**What is required**
Present the following entries again, word for word and in full.

(Entries taken from a collection)
● ● ● ● ●

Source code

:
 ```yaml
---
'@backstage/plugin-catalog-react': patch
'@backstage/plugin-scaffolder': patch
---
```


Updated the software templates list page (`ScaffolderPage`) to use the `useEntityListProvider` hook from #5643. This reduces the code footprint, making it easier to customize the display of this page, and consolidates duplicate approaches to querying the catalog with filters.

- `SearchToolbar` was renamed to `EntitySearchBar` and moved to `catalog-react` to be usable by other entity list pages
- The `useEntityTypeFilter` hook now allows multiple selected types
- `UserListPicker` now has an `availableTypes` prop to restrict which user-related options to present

● ● ● ● ●

**Expected answer**
Source code

:
 ```yaml
---
'@backstage/plugin-catalog-react': patch
'@backstage/plugin-scaffolder': patch
---
```


Updated the software templates list page (`ScaffolderPage`) to use the `useEntityListProvider` hook from #5643. This reduces the code footprint, making it easier to customize the display of this page, and consolidates duplicate approaches to querying the catalog with filters.

- `SearchToolbar` was renamed to `EntitySearchBar` and moved to `catalog-react` to be usable by other entity list pages
- The `useEntityTypeFilter` hook now allows multiple selected types
- `UserListPicker` now has an `availableTypes` prop to restrict which user-related options to present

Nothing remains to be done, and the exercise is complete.